Um olhar histórico ajuda a entender o alvoroço e por que uma questão de gênero virou uma guerra ancorada na transfobia – e vale reafirmar que o calor da discussão nada tem a ver com a participação ou não de atletas trans nas Olimpíadas. É apenas o choro de alguém dizendo que Khelif e Ting parecem homens. O caso mais conhecido foi o da sul-africana Caster Semenya, bicampeã olímpica nos 800 metros em 2012 e 2016, que tem hiperandrogenismo, distúrbio caracterizado por altos níveis de testosterona. Ela sempre enfrentou críticas e os tribunais, ora impedidos de concorrer, ora autorizados a fazê-lo. Em 2023, o Tribunal Europeu dos Direitos Humanos (TEDH) concluiu que Semenya sofreu discriminação quando foi impedida de participar em competições femininas por se recusar a submeter-se a tratamento para reduzir o seu nível de testosterona. O caso da mulher sul-africana ilustra o que muitas pessoas já sabem: mesmo em níveis extremamente minoritários, há pessoas que escapam às caracterizações predominantes do que é homem e do que é mulher.
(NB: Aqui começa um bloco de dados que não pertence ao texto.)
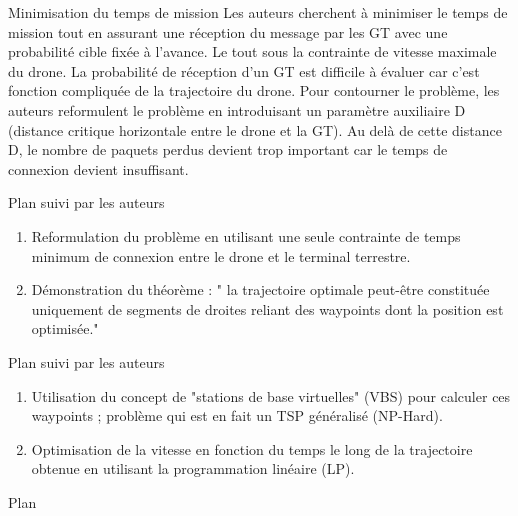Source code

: \begin{frame}{Minimisation du temps de mission}
Les auteurs cherchent à minimiser le temps de mission tout en assurant une réception du message par les GT avec une probabilité cible fixée à l'avance. Le tout sous la contrainte de vitesse maximale du drone. La probabilité de réception d'un GT est difficile à évaluer car c'est fonction compliquée de la trajectoire du drone. Pour contourner le problème, les auteurs reformulent le problème en introduisant un paramètre auxiliaire D (distance critique horizontale entre le drone et la GT). Au delà de cette distance D, le nombre de paquets perdus devient trop important car le temps de connexion devient insuffisant. 


\end{frame}


\newcommand{\asuivre}{\setcounter{sauvegardeenumi}{\theenumi}}
\newcommand{\suite}{\setcounter{enumi}{\thesauvegardeenumi}}

\begin{frame}{Plan suivi par les auteurs}

\begin{enumerate}
	
	\item Reformulation du problème en utilisant une seule contrainte
	de temps minimum de connexion entre le drone et le terminal terrestre.	
	\item Démonstration du théorème : " la trajectoire optimale
	peut-être constituée uniquement de segments de droites reliant des
	waypoints dont la position est optimisée."

	
\end{enumerate}
\asuivre
\end{frame}

\begin{frame}{Plan suivi par les auteurs}
 
\begin{enumerate}
	\suite
	\item Utilisation du concept de "stations de base virtuelles" (VBS) pour calculer ces waypoints ;  problème qui est en fait un TSP généralisé (NP-Hard).

	\item Optimisation de la vitesse en fonction du temps le long de la trajectoire obtenue
	en utilisant la programmation linéaire (LP).

\end{enumerate}

\end{frame}


\begin{frame}{Plan}
	\tableofcontents
\end{frame}
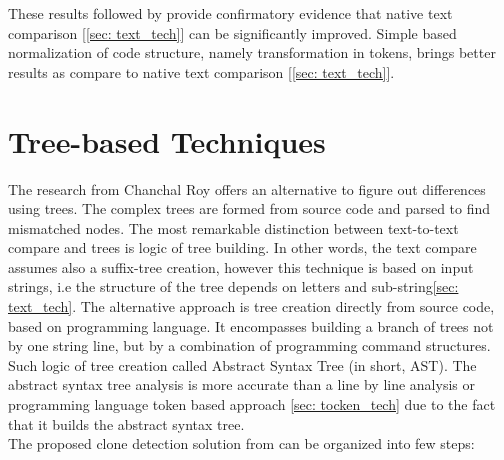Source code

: \documentclass{report}
\begin{document}
These results followed by \cite{tocken_kamiya} provide confirmatory evidence that native text comparison [\ref{sec: text_tech}] can be significantly improved. Simple based normalization of code structure, namely transformation in tokens,  brings better results as compare to native text comparison [\ref{sec: text_tech}]. 


\section{Tree-based Techniques}
\label{sec: tree_tech}
The research from Chanchal Roy \cite{software_clone_detection} offers an alternative to figure out differences using trees. The complex trees are formed from source code and parsed to find mismatched nodes. The most remarkable distinction between text-to-text compare and trees is logic of tree building. In other words, the text compare assumes also a suffix-tree creation, however this technique is based on input strings, i.e the structure of the tree depends on letters and sub-string\ref{sec: text_tech}. The alternative approach is tree creation directly from source code, based on programming language. It encompasses building a branch of trees not by one string line, but by a combination of programming command structures. Such logic of tree creation called Abstract Syntax Tree (in short, AST). The abstract syntax tree analysis is more accurate than a line by line analysis or programming language token based approach \ref{sec: tocken_tech} due to the fact that it builds the abstract syntax tree.\\
The proposed clone detection solution from \cite{flavius} can be organized into few steps:
\end{document}

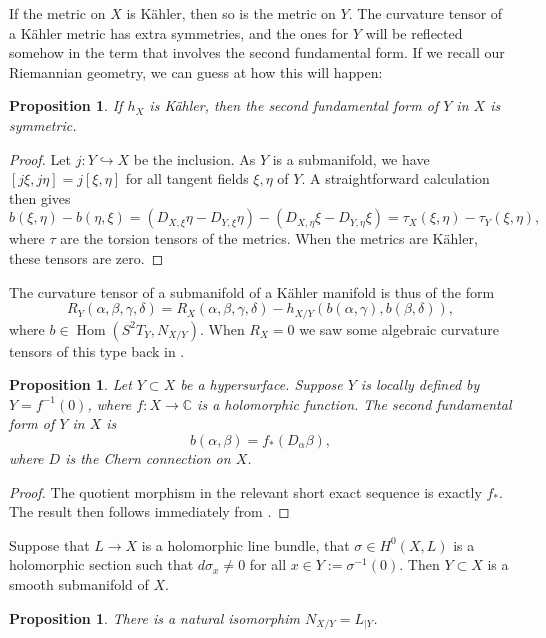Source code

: \documentclass[10pt,a4paper]{article}
\newtheorem{prop}[theo]{Proposition}
\newtheorem*{proof}{Proof}
\newcommand{\kk}[1]{\mathbb{#1}}
\DeclareMathOperator{\Hom}{Hom}
\begin{document}
If the metric on $X$ is K\"ahler, then so is the metric on $Y$. The curvature tensor of a K\"ahler metric has extra symmetries, and the ones for $Y$ will be reflected somehow in the term that involves the second fundamental form. If we recall our Riemannian geometry, we can guess at how this will happen:

\begin{prop}
If $h_X$ is K\"ahler, then the second fundamental form of $Y$ in $X$ is symmetric.
\end{prop}

\begin{proof}
Let $j : Y \hookrightarrow X$ be the inclusion. As $Y$ is a submanifold, we have $[j\xi,j\eta] = j[\xi,\eta]$ for all tangent fields $\xi,\eta$ of $Y$. A straightforward calculation then gives
\[
b(\xi,\eta) - b(\eta,\xi)
= (D_{X,\xi}\eta - D_{Y,\xi}\eta)
- (D_{X,\eta}\xi - D_{Y,\eta}\xi)
= \tau_X(\xi,\eta) - \tau_Y(\xi,\eta),
\]
where $\tau$ are the torsion tensors of the metrics. When the metrics are K\"ahler, these tensors are zero.
\end{proof}

The curvature tensor of a submanifold of a K\"ahler manifold is thus of the form
\[
R_Y(\alpha,\beta,\gamma,\delta)
= R_X(\alpha,\beta,\gamma,\delta)
- h_{X/Y}(b(\alpha,\gamma), b(\beta,\delta)),
\]
where $b \in \Hom(S^2 T_Y, N_{X/Y})$. When $R_X = 0$ we saw some algebraic curvature tensors of this type back in .



\begin{prop}
Let $Y \subset X$ be a hypersurface. Suppose $Y$ is locally defined by $Y = f^{-1}(0)$, where $f : X \to \kk C$ is a holomorphic function. The second fundamental form of $Y$ in $X$ is
\[
b(\alpha,\beta) = f_*(D_\alpha \beta),
\]
where $D$ is the Chern connection on $X$.
\end{prop}

\begin{proof}
The quotient morphism in the relevant short exact sequence is exactly $f_*$. The result then follows immediately from .
\end{proof}


Suppose that $L \to X$ is a holomorphic line bundle, that $\sigma \in H^0(X,L)$ is a holomorphic section such that $d\sigma_x \not= 0$ for all $x \in Y := \sigma^{-1}(0)$. Then $Y \subset X$ is a smooth submanifold of $X$.

\begin{prop}
There is a natural isomorphim $N_{X/Y} = L_{|Y}$.
\end{prop}
\end{document}
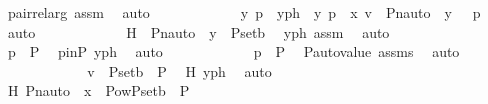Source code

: \begin{isabellebody}
\ pair{\isacharunderscore}{\kern0pt}rel{\isacharunderscore}{\kern0pt}arg\ assm{}\ \isamarkupfalse%
\ auto\ \isanewline
\ \ \ \ \ \ \ \ \isamarkupfalse%
\ \isamarkupfalse%
\ y\ p\ \ yph\ {\isacharcolon}{\kern0pt}\ {\isachardoublequoteopen}{\isacharless}{\kern0pt}y{\isacharcomma}{\kern0pt}\ p{\isachargreater}{\kern0pt}\ {\isasymin}\ x{\isachardoublequoteclose}\ {\isachardoublequoteopen}v\ {\isacharequal}{\kern0pt}\ {\isasymlangle}Pn{\isacharunderscore}{\kern0pt}auto{\isacharparenleft}{\kern0pt}{\isasympi}{\isacharparenright}{\kern0pt}\ {\isacharbackquote}{\kern0pt}\ y{\isacharcomma}{\kern0pt}\ {\isasympi}\ {\isacharbackquote}{\kern0pt}\ p{\isasymrangle}{\isachardoublequoteclose}\ \isamarkupfalse%
\ auto\ \isanewline
\ \ \ \ \ \ \ \ \isamarkupfalse%
\ \isamarkupfalse%
\ H\ {\isacharcolon}{\kern0pt}\ {\isachardoublequoteopen}Pn{\isacharunderscore}{\kern0pt}auto{\isacharparenleft}{\kern0pt}{\isasympi}{\isacharparenright}{\kern0pt}\ {\isacharbackquote}{\kern0pt}\ y\ {\isasymin}\ P{\isacharunderscore}{\kern0pt}set{\isacharparenleft}{\kern0pt}b{\isacharparenright}{\kern0pt}{\isachardoublequoteclose}\ \isamarkupfalse%
\ yph\ assm\ \isamarkupfalse%
\ auto\ \isanewline
\ \ \ \ \ \ \ \ \isamarkupfalse%
\ {\isachardoublequoteopen}p\ {\isasymin}\ P{\isachardoublequoteclose}\ \isamarkupfalse%
\ pinP\ yph\ \isamarkupfalse%
\ auto\ \isanewline
\ \ \ \ \ \ \ \ \isamarkupfalse%
\ \isamarkupfalse%
\ {\isachardoublequoteopen}{\isasympi}{\isacharbackquote}{\kern0pt}p\ {\isasymin}\ P{\isachardoublequoteclose}\ \isamarkupfalse%
\ P{\isacharunderscore}{\kern0pt}auto{\isacharunderscore}{\kern0pt}value\ assms\ \isamarkupfalse%
\ auto\ \isanewline
\ \ \ \ \ \ \ \ \isamarkupfalse%
\ \isamarkupfalse%
\ \ {\isachardoublequoteopen}v\ {\isasymin}\ P{\isacharunderscore}{\kern0pt}set{\isacharparenleft}{\kern0pt}b{\isacharparenright}{\kern0pt}\ {\isasymtimes}\ P{\isachardoublequoteclose}\ \isamarkupfalse%
\ H\ yph\ \isamarkupfalse%
\ auto\ \isanewline
\ \ \ \ \ \ \isamarkupfalse%
\ \ \ \ \ \isanewline
\ \ \ \ \ \ \isamarkupfalse%
\ \isamarkupfalse%
\ H{\isacharcolon}{\kern0pt}\ {\isachardoublequoteopen}Pn{\isacharunderscore}{\kern0pt}auto{\isacharparenleft}{\kern0pt}{\isasympi}{\isacharparenright}{\kern0pt}\ {\isacharbackquote}{\kern0pt}\ x\ {\isasymin}\ Pow{\isacharparenleft}{\kern0pt}P{\isacharunderscore}{\kern0pt}set{\isacharparenleft}{\kern0pt}b{\isacharparenright}{\kern0pt}\ {\isasymtimes}\ P{\isacharparenright}{\kern0pt}{\isachardoublequoteclose}\ \isamarkupfalse%

\end{isabellebody}
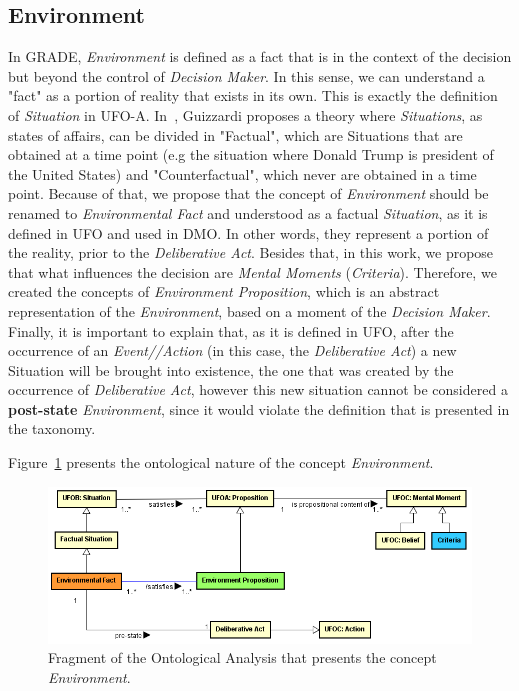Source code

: \subsection{Environment}


In GRADE, \textit{Environment} is defined as a fact that is in the context of the decision but beyond the control of \textit{Decision Maker}. In this sense, we can understand a "fact" as a portion of reality that exists in its own. This is exactly the definition of \textit{Situation} in UFO-A. In~\cite{guizzardi-et-al:er13}, Guizzardi proposes a theory where \textit{Situations}, as states of affairs, can be divided in "Factual", which are Situations that are obtained at a time point (e.g the situation where Donald Trump is president of the United States) and "Counterfactual", which never are obtained in a time point. Because of that, we propose that the concept of \textit{Environment} should be renamed to \textit{Environmental Fact} and understood as a factual \textit{Situation}, as it is defined in UFO and used in DMO. In other words, they represent a portion of the reality, prior to the \textit{Deliberative Act}. Besides that, in this work, we propose that what influences the decision are \textit{Mental Moments} (\textit{Criteria}). Therefore, we created the concepts of \textit{Environment Proposition}, which is an abstract representation of the \textit{Environment}, based on a moment of the \textit{Decision Maker}. Finally, it is important to explain that, as it is defined in UFO, after the occurrence of an \textit{Event//Action} (in this case, the \textit{Deliberative Act}) a new Situation will be brought into existence, the one that was created by the occurrence of \textit{Deliberative Act}, however this new situation cannot be considered a \textbf{post-state} \textit{Environment}, since it would violate the definition that is presented in the taxonomy.


Figure~\ref{fig-ontology-environment} presents the ontological nature of the concept \textit{Environment}.

\begin{figure}
	\centering
	\includegraphics[width=\textwidth]{figuras/fig-ontology-environment} 
	\caption{Fragment of the Ontological Analysis that presents the concept \textit{Environment}.}
	\label{fig-ontology-environment}
\end{figure}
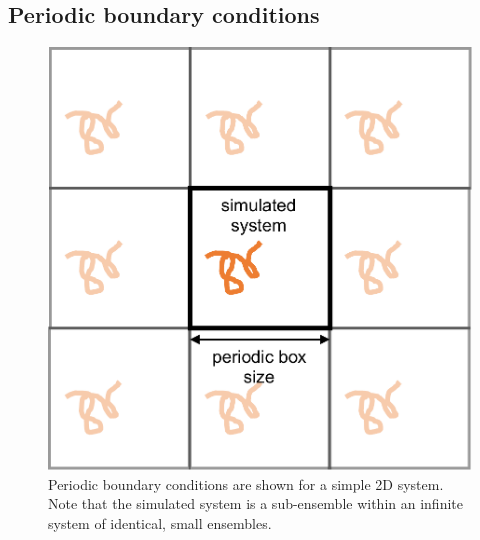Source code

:\documentclass[9pt,bestpractices]{livecoms}
\begin{document}
\subsection{Periodic boundary conditions}
\label{sec:periodic}

\begin{figure}[h]
\centering
\includegraphics[width=\linewidth]{PBC_figure.pdf}
\caption{Periodic boundary conditions are shown for a simple 2D system. Note that the simulated system is a sub-ensemble within an infinite system of identical, small ensembles.}
\label{pbcfig}
\end{figure}
\end{document}
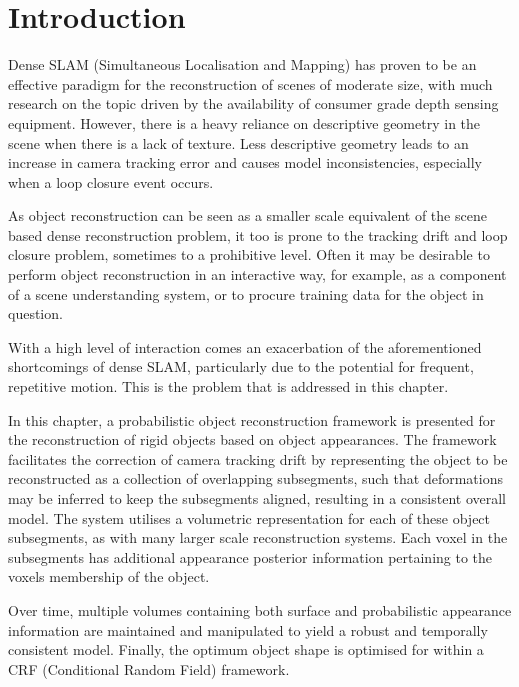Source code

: 
\section{Introduction}
\label{sec:probobj_introduction}
Dense SLAM (Simultaneous Localisation and Mapping) has proven to be an effective
paradigm for the reconstruction of scenes of moderate size, with much research
on the topic driven by the availability of consumer grade depth sensing
equipment. However, there is a heavy reliance on descriptive geometry in the
scene when there is a lack of texture. Less descriptive geometry leads to an
increase in camera tracking error and causes model inconsistencies, especially
when a loop closure event occurs.

As object reconstruction can be seen as a smaller scale equivalent of the scene
based dense reconstruction problem, it too is prone to the tracking drift and
loop closure problem, sometimes to a prohibitive level. Often it may be
desirable to perform object reconstruction in an interactive way, for example,
as a component of a scene understanding system, or to procure training data for
the object in question.

With a high level of interaction comes an exacerbation of the aforementioned
shortcomings of dense SLAM, particularly due to the potential for frequent,
repetitive motion. This is the problem that is addressed in this chapter.

In this chapter, a probabilistic object reconstruction framework is presented
for the reconstruction of rigid objects based on object appearances.
The framework facilitates the correction of camera tracking drift by
representing the object to be reconstructed as a collection of overlapping
subsegments, such that deformations may be inferred to keep the subsegments
aligned, resulting in a consistent overall model. The system utilises a
volumetric representation for each of these object subsegments, as with many
larger scale reconstruction systems. Each voxel in the subsegments has
additional appearance posterior information pertaining to the voxels membership
of the object.

Over time, multiple volumes containing both surface and probabilistic appearance
information are maintained and manipulated to yield a robust and temporally
consistent model. Finally, the optimum object shape is optimised for within a
CRF (Conditional Random Field) framework.

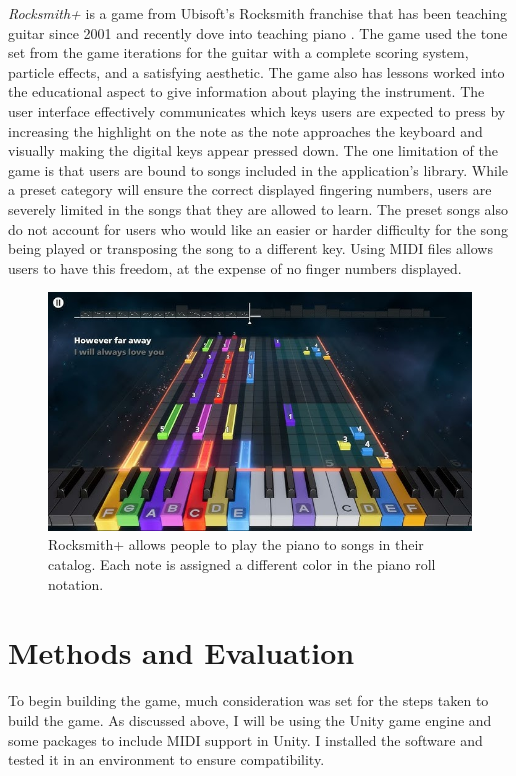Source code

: \documentclass[10pt,twocolumn]{article}
\begin{document}
\textit{Rocksmith+} is a game from Ubisoft's Rocksmith franchise that has been teaching guitar since 2001 and recently dove into teaching piano \cite{RocksmithUbisoft}. The game used the tone set from the game iterations for the guitar with a complete scoring system, particle effects, and a satisfying aesthetic. The game also has lessons worked into the educational aspect to give information about playing the instrument. The user interface effectively communicates which keys users are expected to press by increasing the highlight on the note as the note approaches the keyboard and visually making the digital keys appear pressed down. The one limitation of the game is that users are bound to songs included in the application's library. While a preset category will ensure the correct displayed fingering numbers, users are severely limited in the songs that they are allowed to learn. The preset songs also do not account for users who would like an easier or harder difficulty for the song being played or transposing the song to a different key. Using MIDI files allows users to have this freedom, at the expense of no finger numbers displayed. 


\begin{figure}
    \centering
    \includegraphics[width=.95\linewidth]{rocksmithpiano.png}
    \caption{
       Rocksmith+ allows people to play the piano to songs in their catalog. Each note is assigned a different color in the piano roll notation.
    }
    \label{fig:first-page}
\end{figure}


\section{Methods and Evaluation}

To begin building the game, much consideration was set for the steps taken to build the game. As discussed above, I will be using the Unity game engine and some packages to include MIDI support in Unity. I installed the software and tested it in an environment to ensure compatibility. 
\end{document}

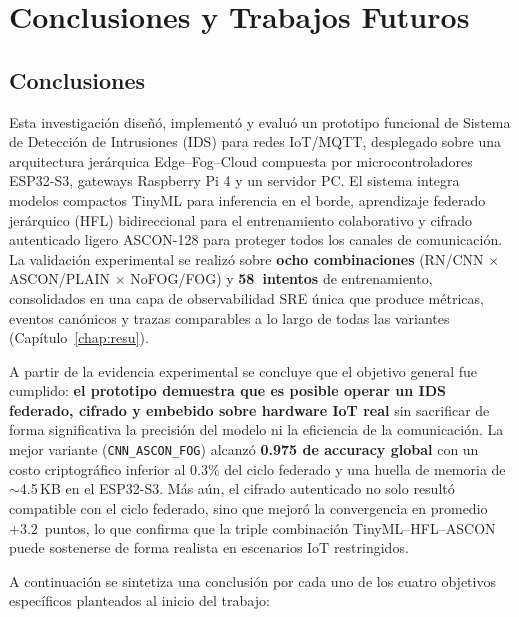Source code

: \chapter{Conclusiones y Trabajos Futuros}
\label{chap:conc}

\section{Conclusiones}

Esta investigación diseñó, implementó y evaluó un prototipo funcional de Sistema de Detección de Intrusiones (IDS) para redes IoT/MQTT, desplegado sobre una arquitectura jerárquica Edge--Fog--Cloud compuesta por microcontroladores ESP32-S3, gateways Raspberry Pi 4 y un servidor PC. El sistema integra modelos compactos TinyML para inferencia en el borde, aprendizaje federado jerárquico (HFL) bidireccional para el entrenamiento colaborativo y cifrado autenticado ligero ASCON-128 para proteger todos los canales de comunicación. La validación experimental se realizó sobre \textbf{ocho combinaciones} (RN/CNN $\times$ ASCON/PLAIN $\times$ NoFOG/FOG) y \textbf{58~intentos} de entrenamiento, consolidados en una capa de observabilidad SRE única que produce métricas, eventos canónicos y trazas comparables a lo largo de todas las variantes (Capítulo~\ref{chap:resu}).

A partir de la evidencia experimental se concluye que el objetivo general fue cumplido: \textbf{el prototipo demuestra que es posible operar un IDS federado, cifrado y embebido sobre hardware IoT real} sin sacrificar de forma significativa la precisión del modelo ni la eficiencia de la comunicación. La mejor variante (\texttt{CNN\_ASCON\_FOG}) alcanzó \textbf{0.975 de accuracy global} con un costo criptográfico inferior al $0.3\%$ del ciclo federado y una huella de memoria de $\sim$4.5\,KB en el ESP32-S3. Más aún, el cifrado autenticado no solo resultó compatible con el ciclo federado, sino que mejoró la convergencia en promedio $+3.2$~puntos, lo que confirma que la triple combinación TinyML--HFL--ASCON puede sostenerse de forma realista en escenarios IoT restringidos.

A continuación se sintetiza una conclusión por cada uno de los cuatro objetivos específicos planteados al inicio del trabajo:


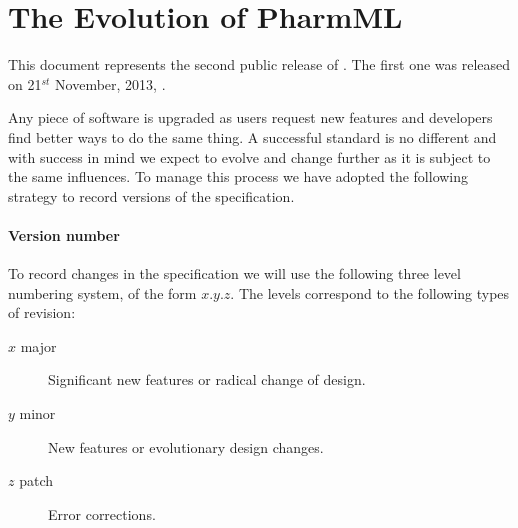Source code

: 

\section{The Evolution of PharmML}
	
This document represents the second public release of \pharmml. The first one was released  
on 21$^{st}$ November, 2013, \cite{Pharmml_021}.

Any piece of software is upgraded as users request new features and developers find better 
ways to do the same thing. A successful standard is no different and with success in mind we 
expect \pharmml to evolve and change further as it is subject to the same influences. To manage this 
process we have adopted the following strategy to record versions of the \pharmml specification.

\paragraph{Version number} 
\label{intro:versioning}

To record changes in the specification we will use the following three level numbering system, of the form
$x.y.z$. The levels correspond to the following types of revision:

\begin{description}
\item[$x$ major] Significant new features or radical change of design.
\item[$y$ minor] New features or evolutionary design changes.
\item[$z$ patch] Error corrections.
\end{description}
No Brasil, a judoca Edinanci Silva virou celebridade por ter sido jogada em um triturador de imagens semelhante. Antes de participar dos Jogos de Atlanta de 1996, ela passou por um procedimento cirúrgico para remover os testículos internos e foi então forçada a se submeter a testes frequentes de suas características sexuais. A testosterona sempre esteve alta – mas ela sempre foi mulher.

Considerar os ataques a Khelif e Ting como normais pode levar, um dia, ao banimento de mulheres muito altas, por terem vantagem sobre as concorrentes. O ouro de Khelif – e, mais que o ouro, a confraternização dos adversários – é uma bela imagem contra a obtusidade.